> **Exercise aim**:
Among the lines of the records below, count those with the word "clinical". Reply with that number alone.

########

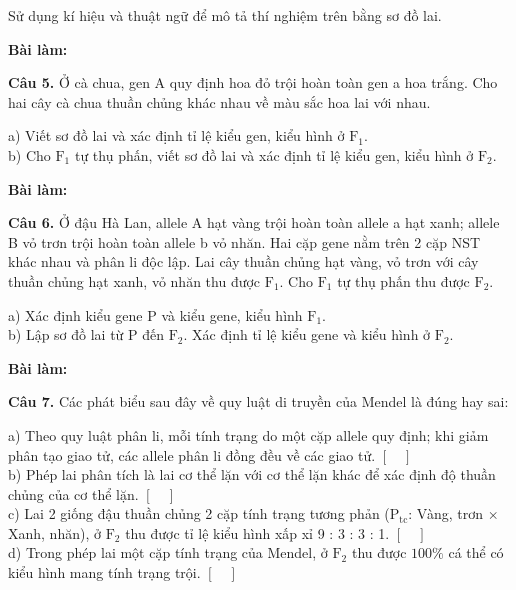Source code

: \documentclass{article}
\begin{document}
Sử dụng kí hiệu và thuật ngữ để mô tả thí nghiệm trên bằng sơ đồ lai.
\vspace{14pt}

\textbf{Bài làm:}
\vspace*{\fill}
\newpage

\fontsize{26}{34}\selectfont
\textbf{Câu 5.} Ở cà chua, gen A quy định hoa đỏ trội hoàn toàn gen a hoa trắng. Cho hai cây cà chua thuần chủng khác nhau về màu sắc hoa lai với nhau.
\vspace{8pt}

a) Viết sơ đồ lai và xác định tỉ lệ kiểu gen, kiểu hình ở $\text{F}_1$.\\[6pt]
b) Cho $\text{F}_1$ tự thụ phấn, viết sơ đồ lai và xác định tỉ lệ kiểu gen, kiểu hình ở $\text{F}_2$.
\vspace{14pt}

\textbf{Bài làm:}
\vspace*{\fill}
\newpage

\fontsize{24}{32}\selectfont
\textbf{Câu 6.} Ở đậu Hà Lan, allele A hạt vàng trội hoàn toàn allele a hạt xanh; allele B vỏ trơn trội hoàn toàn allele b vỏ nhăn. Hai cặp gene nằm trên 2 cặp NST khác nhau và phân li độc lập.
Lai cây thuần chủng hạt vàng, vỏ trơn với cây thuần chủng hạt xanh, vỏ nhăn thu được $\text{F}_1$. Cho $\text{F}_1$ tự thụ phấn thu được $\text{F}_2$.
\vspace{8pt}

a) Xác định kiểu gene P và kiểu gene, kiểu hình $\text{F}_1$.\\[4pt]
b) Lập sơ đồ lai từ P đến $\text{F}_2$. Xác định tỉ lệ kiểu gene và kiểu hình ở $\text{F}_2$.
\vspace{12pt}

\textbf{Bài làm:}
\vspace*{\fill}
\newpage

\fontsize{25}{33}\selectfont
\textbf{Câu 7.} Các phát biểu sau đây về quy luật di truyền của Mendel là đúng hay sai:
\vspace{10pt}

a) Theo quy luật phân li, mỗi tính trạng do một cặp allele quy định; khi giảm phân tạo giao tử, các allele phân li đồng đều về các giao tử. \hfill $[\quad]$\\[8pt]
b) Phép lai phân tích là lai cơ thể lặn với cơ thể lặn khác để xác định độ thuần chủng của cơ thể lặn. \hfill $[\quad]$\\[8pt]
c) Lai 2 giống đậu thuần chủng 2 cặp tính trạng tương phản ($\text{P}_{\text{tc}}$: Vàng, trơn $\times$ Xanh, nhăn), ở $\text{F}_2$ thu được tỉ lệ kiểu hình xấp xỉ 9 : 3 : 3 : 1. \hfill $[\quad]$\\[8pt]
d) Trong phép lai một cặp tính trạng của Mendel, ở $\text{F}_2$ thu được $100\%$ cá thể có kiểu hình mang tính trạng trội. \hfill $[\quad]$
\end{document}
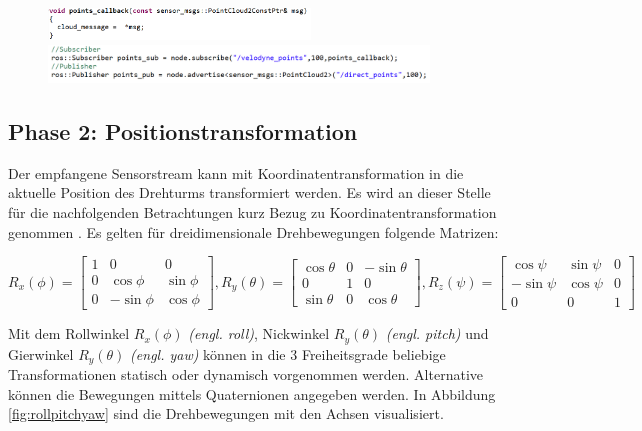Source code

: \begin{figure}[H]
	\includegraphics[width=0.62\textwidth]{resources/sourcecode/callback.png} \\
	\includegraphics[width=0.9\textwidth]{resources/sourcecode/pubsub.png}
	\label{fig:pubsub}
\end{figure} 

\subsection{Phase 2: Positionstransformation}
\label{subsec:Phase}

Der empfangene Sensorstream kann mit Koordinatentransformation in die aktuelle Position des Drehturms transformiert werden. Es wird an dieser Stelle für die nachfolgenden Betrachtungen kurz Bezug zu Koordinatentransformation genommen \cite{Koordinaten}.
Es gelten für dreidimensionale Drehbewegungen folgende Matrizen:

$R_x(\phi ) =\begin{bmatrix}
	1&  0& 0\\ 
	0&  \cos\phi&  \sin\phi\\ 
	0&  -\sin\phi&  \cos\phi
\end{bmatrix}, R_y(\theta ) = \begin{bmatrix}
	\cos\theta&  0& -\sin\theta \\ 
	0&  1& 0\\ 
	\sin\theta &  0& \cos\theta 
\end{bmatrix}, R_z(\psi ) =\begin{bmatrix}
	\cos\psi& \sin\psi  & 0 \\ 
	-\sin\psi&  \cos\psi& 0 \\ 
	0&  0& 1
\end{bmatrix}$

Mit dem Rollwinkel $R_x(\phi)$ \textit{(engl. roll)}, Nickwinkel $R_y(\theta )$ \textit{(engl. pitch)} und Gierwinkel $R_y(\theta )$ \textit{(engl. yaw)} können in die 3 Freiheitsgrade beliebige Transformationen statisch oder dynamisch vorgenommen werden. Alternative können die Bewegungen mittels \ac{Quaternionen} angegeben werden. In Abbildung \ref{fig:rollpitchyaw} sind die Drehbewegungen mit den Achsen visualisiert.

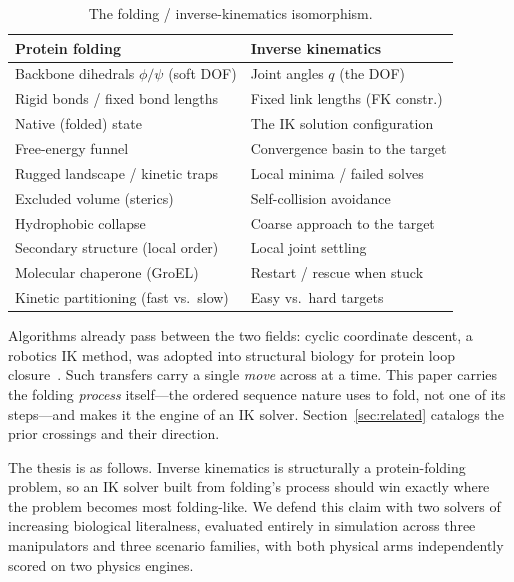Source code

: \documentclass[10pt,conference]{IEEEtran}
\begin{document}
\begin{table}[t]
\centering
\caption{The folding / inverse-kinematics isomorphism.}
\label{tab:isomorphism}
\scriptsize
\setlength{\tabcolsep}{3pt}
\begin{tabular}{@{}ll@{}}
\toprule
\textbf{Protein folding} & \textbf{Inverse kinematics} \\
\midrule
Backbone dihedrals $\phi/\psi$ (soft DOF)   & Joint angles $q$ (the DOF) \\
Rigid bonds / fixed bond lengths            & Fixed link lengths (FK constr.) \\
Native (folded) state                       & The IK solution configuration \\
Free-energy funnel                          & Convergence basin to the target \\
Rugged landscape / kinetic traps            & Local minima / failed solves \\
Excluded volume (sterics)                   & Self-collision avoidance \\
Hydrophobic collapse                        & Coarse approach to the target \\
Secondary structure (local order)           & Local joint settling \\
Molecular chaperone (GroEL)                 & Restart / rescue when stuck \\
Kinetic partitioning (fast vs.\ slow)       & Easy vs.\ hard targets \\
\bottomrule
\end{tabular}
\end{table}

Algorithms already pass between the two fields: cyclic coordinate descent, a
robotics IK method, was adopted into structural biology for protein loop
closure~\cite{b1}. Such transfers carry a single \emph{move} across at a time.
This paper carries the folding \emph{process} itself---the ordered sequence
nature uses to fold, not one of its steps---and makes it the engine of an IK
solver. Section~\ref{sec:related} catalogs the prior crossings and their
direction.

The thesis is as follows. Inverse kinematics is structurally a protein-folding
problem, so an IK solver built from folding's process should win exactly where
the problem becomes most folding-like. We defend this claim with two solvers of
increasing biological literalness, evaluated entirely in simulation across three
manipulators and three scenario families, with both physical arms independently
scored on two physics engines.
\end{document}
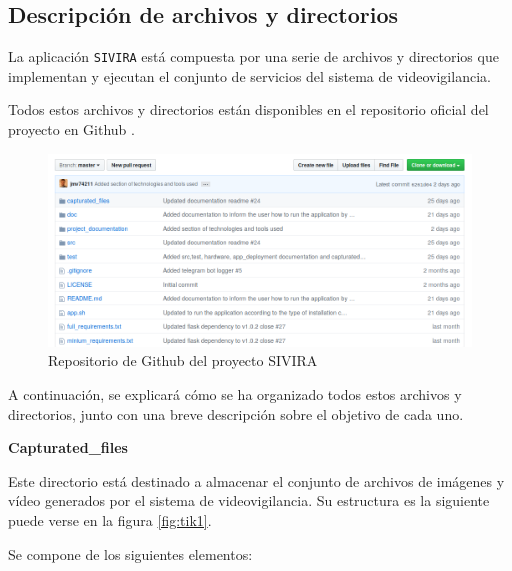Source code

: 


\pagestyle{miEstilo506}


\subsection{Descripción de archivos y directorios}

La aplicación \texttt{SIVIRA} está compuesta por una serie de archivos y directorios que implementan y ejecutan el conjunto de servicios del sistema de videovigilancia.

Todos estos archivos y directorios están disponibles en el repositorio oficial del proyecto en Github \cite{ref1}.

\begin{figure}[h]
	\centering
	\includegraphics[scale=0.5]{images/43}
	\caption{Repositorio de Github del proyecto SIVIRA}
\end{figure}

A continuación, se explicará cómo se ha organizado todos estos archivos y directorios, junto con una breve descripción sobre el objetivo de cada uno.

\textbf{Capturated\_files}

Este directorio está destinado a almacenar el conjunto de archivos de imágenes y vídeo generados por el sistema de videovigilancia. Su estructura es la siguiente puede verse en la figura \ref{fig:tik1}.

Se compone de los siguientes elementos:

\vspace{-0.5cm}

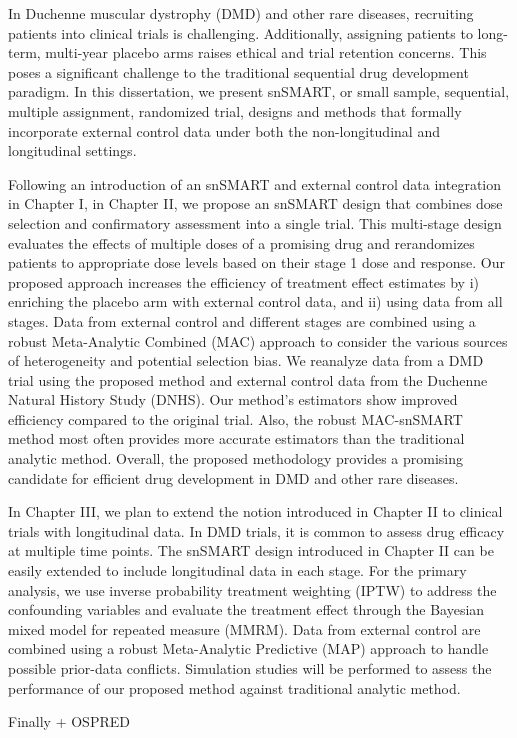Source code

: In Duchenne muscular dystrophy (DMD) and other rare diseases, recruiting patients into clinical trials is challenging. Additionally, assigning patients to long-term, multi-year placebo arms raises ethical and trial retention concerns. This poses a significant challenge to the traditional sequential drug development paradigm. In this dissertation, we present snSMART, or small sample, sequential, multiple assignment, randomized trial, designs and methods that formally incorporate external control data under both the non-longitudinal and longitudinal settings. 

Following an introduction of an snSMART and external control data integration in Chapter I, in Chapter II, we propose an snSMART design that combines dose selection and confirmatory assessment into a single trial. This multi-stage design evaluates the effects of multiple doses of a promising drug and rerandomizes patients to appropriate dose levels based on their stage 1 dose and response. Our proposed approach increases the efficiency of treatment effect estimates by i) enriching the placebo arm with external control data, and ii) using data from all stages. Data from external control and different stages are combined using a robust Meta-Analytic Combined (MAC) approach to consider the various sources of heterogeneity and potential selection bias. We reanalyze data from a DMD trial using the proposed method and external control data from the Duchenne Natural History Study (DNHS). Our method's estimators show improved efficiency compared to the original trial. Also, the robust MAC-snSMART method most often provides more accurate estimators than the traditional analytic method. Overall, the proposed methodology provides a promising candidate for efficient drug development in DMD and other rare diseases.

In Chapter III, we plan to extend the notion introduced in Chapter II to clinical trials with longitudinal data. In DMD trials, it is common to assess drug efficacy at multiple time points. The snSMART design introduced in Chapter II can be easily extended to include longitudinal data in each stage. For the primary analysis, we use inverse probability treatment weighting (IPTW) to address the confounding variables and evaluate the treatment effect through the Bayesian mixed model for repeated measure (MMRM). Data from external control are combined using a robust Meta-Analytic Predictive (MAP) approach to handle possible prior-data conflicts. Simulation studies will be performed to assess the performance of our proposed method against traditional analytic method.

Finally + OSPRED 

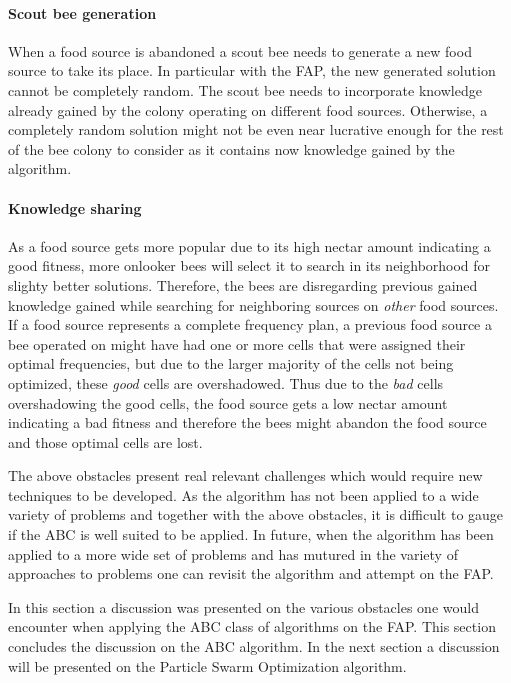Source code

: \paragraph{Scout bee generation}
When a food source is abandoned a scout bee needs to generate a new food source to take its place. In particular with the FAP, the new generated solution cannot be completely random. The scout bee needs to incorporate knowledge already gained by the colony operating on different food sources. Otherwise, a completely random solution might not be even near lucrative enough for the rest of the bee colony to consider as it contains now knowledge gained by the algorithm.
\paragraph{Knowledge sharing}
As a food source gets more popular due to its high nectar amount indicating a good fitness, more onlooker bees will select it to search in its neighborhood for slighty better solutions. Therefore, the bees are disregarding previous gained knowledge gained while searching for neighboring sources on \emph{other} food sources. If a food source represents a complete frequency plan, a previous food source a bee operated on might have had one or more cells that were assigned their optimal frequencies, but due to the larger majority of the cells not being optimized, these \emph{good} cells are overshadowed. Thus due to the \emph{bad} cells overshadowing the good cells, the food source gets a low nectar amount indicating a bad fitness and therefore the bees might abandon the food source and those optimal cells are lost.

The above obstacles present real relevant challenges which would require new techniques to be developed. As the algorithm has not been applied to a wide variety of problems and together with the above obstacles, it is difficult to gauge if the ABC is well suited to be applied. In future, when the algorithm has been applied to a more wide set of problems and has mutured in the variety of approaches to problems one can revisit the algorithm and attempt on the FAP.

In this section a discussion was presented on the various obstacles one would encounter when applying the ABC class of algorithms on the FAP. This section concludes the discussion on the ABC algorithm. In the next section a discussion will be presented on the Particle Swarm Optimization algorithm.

########

> **Task solution**:
2